Et cet enfant est tous les jours maltraité et vit dans ce climat alors que le danger est identifié, c’est traumatisant ! Il ne va pas bien et rien ne change, comment peut-il avoir confiance dans la société, dans les adultes, dans l’être humain ? Donc, en plus des problèmes initiaux, on crée du traumatisme à long terme, c’est évident.
Les services d’accompagnement ne peuvent pas non plus tenir leurs promesses. Chez eux aussi, il existe une liste d’attente, un peu moins longue mais elle peut tout de même être de six mois à un an. Devant cette liste, un juge peut avoir tendance à dire : « On peut encore attendre quelques mois… » mais ne pas accompagner peut aussi aggraver la situation et créer la nécessité, six mois plus tard, d’un éloignement.
Quant à parler de prévention… J’applaudis à quatre mains mais vous aurez beau faire de la prévention, les enfants qui ont des parents qui ne peuvent pas les éduquer seront toujours là. La prévention ne supprimera pas la pauvreté matérielle, morale, intellectuelle, la précarité ni le manque d’éducation de parents qui n’ont pas reçu et ont du mal à donner. La prévention ne changera pas grand-chose non plus à la croissance démographique…
QJ : Comment tenez-vous le coup ?
M.M. : Pas très bien ! Ce serait indécent de dire que nous sommes maltraités parce que les plus maltraités, ce sont évidemment les enfants. Mais tout le secteur est maltraité, pas seulement les juges avec des décisions non exécutées mais tous les travailleurs de l’aide à la jeunesse qui devraient faire plus que ce qu’ils peuvent faire ! Quand je n’ai pas de place pour un enfant, je demande au service d’accompagnement de continuer son travail mais ce service sait que son travail est insuffisant, que la situation peut s’aggraver ! Il se rend compte qu’il fait trop peu.

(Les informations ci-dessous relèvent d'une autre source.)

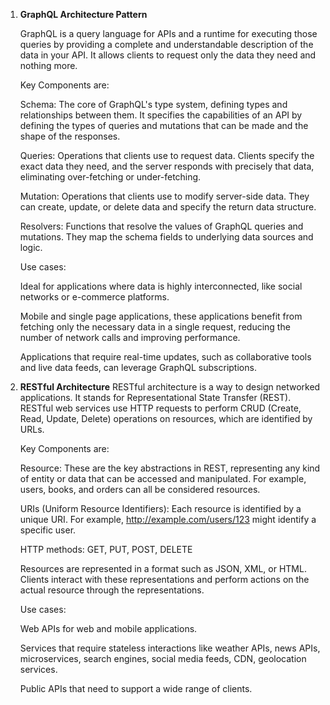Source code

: 1. **GraphQL Architecture Pattern**

   GraphQL is a query language for APIs and a runtime for executing those queries by providing a complete and understandable description of the data in your API. It allows clients to request only the data they need and nothing more.
   
   Key Components are:
   
     Schema: The core of GraphQL's type system, defining types and relationships between them. It specifies the capabilities of an API by defining the types of queries and mutations that can be made and the shape of the responses.
   
     Queries: Operations that clients use to request data. Clients specify the exact data they need, and the server responds with precisely that data, eliminating over-fetching or under-fetching.
   
     Mutation: Operations that clients use to modify server-side data. They can create, update, or delete data and specify the return data structure.
   
     Resolvers: Functions that resolve the values of GraphQL queries and mutations. They map the schema fields to underlying data sources and logic.
   
   Use cases:
   
     Ideal for applications where data is highly interconnected, like social networks or e-commerce platforms.
   
     Mobile and single page applications, these applications benefit from fetching only the necessary data in a single request, reducing the number of network calls and improving performance.
   
     Applications that require real-time updates, such as collaborative tools and live data feeds, can leverage GraphQL subscriptions.

3. **RESTful Architecture**
   RESTful architecture is a way to design networked applications. It stands for Representational State Transfer (REST). RESTful web services use HTTP requests to perform CRUD (Create, Read, Update, Delete) operations on resources, which are identified by URLs.
   
   Key Components are:
   
     Resource: These are the key abstractions in REST, representing any kind of entity or data that can be accessed and manipulated. For example, users, books, and orders can all be considered resources.
   
     URIs (Uniform Resource Identifiers): Each resource is identified by a unique URI. For example, http://example.com/users/123 might identify a specific user.
   
     HTTP methods: GET, PUT, POST, DELETE
   
     Resources are represented in a format such as JSON, XML, or HTML. Clients interact with these representations and perform actions on the actual resource through the representations.
   
   Use cases:
   
     Web APIs for web and mobile applications.
   
     Services that require stateless interactions like weather APIs, news APIs, microservices, search engines, social media feeds, CDN, geolocation services.
   
     Public APIs that need to support a wide range of clients.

La première victime est évidemment l’enfant maltraité qui n’est pas protégé mais tout le secteur est maltraité ! Tout le secteur se sent mal, conscient de ne pas pouvoir protéger ces enfants. À un moment donné, ça dépasse les limites de l’acceptable !
C’est vraiment affolant, vraiment écœurant, vraiment désespérant. Il y a des jours où on se demande comment on peut encore dormir en paix. Dans quel monde vivons-nous ? Comment une société peut-elle laisser des enfants dans ces situations-là alors qu’on est richissime !? Ce n’est pas acceptable !
Voir la carte blanche...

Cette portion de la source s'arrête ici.